US–China Trade Tensions and Trade Diversion
Since 2018, the United States has imposed cumulative tariff rounds on Chinese goods under Section 301 of the Trade Act of 1974. Tariffs on Chinese textiles and apparel have ranged from 7.5% to 25%, materially raising the cost of Chinese cotton products in the US market. This has created a structural trade diversion effect benefiting India, Bangladesh, Vietnam, and other low-cost manufacturers.
- Section 301 tariffs on Chinese goods were first imposed in 2018 (US–China trade war) and have been maintained and expanded since.
- Trade diversion theory (UPSC Economics) describes how tariff barriers redirect imports from high-tariff to low-tariff sources.
- India's own FTA negotiations with the US have been pending since 2020; preferential access, if concluded, would further entrench India's position.
Connection to this news: India's displacement of China is not purely a function of India's competitiveness — it is also a consequence of deliberate US trade policy. Understanding trade diversion is essential for interpreting India's export surges in certain sectors.
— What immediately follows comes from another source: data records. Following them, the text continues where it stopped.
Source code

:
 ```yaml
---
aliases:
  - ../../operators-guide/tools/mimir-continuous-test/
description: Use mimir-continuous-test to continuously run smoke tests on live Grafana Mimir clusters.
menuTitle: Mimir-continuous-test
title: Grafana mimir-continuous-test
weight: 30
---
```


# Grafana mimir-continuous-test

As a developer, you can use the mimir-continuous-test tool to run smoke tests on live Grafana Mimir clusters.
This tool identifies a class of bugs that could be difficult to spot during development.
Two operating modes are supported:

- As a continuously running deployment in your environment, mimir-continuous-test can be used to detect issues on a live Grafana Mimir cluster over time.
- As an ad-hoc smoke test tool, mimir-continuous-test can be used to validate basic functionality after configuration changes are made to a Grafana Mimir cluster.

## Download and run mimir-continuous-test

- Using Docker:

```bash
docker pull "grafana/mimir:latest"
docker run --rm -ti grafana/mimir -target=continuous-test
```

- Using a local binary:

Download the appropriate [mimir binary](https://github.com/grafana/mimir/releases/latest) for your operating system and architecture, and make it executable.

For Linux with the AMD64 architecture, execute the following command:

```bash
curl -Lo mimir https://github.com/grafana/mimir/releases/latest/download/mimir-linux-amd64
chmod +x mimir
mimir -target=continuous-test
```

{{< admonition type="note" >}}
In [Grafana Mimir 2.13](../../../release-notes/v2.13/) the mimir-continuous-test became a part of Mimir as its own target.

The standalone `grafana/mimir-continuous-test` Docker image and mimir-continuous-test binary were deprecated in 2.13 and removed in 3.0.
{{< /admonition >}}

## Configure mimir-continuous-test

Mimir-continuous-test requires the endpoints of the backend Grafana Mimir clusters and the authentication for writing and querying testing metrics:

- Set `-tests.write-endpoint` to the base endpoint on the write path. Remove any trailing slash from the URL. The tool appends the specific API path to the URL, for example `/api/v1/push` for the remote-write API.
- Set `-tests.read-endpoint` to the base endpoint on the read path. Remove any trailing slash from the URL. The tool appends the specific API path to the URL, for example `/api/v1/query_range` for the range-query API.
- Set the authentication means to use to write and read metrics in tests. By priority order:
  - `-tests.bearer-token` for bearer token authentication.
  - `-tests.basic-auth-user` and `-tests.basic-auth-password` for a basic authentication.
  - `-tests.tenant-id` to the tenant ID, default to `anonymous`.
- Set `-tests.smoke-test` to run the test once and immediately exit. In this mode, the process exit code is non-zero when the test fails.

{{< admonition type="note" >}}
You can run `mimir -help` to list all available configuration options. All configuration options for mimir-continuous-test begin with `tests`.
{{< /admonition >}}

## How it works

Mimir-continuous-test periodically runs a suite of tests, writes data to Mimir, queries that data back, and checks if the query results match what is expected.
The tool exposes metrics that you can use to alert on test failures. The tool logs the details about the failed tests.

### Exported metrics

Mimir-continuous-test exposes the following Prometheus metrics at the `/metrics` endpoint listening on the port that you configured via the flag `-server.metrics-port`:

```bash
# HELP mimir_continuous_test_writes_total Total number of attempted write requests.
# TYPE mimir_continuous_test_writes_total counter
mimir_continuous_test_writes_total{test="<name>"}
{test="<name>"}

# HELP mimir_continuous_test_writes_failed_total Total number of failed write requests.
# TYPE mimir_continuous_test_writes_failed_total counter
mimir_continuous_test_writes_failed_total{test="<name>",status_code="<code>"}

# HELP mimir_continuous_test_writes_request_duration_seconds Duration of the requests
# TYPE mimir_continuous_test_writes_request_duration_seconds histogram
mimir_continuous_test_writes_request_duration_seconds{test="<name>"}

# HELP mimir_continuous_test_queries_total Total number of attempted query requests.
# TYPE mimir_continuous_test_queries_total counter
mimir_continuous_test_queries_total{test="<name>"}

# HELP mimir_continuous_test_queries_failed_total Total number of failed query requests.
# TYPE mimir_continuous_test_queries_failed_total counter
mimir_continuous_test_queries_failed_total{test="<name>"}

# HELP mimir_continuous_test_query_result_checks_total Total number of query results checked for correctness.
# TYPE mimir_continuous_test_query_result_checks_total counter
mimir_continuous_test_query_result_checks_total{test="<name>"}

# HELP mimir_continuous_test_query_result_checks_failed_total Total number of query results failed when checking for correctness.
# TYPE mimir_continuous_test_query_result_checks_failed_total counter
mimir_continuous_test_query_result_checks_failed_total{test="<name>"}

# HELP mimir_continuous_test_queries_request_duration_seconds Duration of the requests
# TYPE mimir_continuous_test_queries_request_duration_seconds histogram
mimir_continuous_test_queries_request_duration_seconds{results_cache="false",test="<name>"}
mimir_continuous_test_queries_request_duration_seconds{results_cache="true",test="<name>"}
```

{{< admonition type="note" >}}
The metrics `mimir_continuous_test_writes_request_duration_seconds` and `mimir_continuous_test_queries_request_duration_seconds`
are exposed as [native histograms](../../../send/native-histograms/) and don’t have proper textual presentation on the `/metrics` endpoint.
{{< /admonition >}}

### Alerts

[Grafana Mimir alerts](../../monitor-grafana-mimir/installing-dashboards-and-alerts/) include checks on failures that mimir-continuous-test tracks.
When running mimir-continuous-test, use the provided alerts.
India's Export Promotion Architecture for Textiles
The Ministry of Textiles oversees a range of production and export support schemes. The Production Linked Incentive (PLI) Scheme for Textiles (2021) targets Man-Made Fibre (MMF) and technical textiles, with an outlay of ₹10,683 crore. The PM MITRA (Mega Integrated Textile Region and Apparel) Parks scheme aims to develop 7 integrated textile parks with plug-and-play infrastructure, reducing logistics costs and improving competitiveness.
- PLI for Textiles: ₹10,683 crore outlay; targets MMF apparel and technical textiles.
- PM MITRA: 7 parks across states including Tamil Nadu, Telangana, Karnataka, Gujarat, Madhya Pradesh, UP, and Assam.
- TUFS (Technology Upgradation Fund Scheme) has supported modernisation of spinning and weaving capacity.
- Rebate of State and Central Taxes and Levies (RoSCTL) refunds embedded taxes on garment exports to improve price competitiveness.
Connection to this news: The government's support architecture has helped maintain cost competitiveness in global markets; the PM MITRA parks are designed to consolidate and scale up the very capacity that is now winning US market share from China.
Key Facts & Data
- India's cotton product exports to US (2025): ~0.6 million metric tonnes (No. 1 globally).
- China's cotton product exports to US (2025): ~0.5 million tonnes.
- Total US cotton product imports (2025): ~3.3 million metric tonnes.
- India's raw cotton production: ~6 million metric tonnes/year (2nd globally).
- Textile sector share of India's exports: ~12% of merchandise export earnings.
- Cotton textile exports: $11.49 billion (FY2024-25).
- Direct employment in textiles: ~45 million; indirect: ~100 million.
- PLI for Textiles outlay: ₹10,683 crore.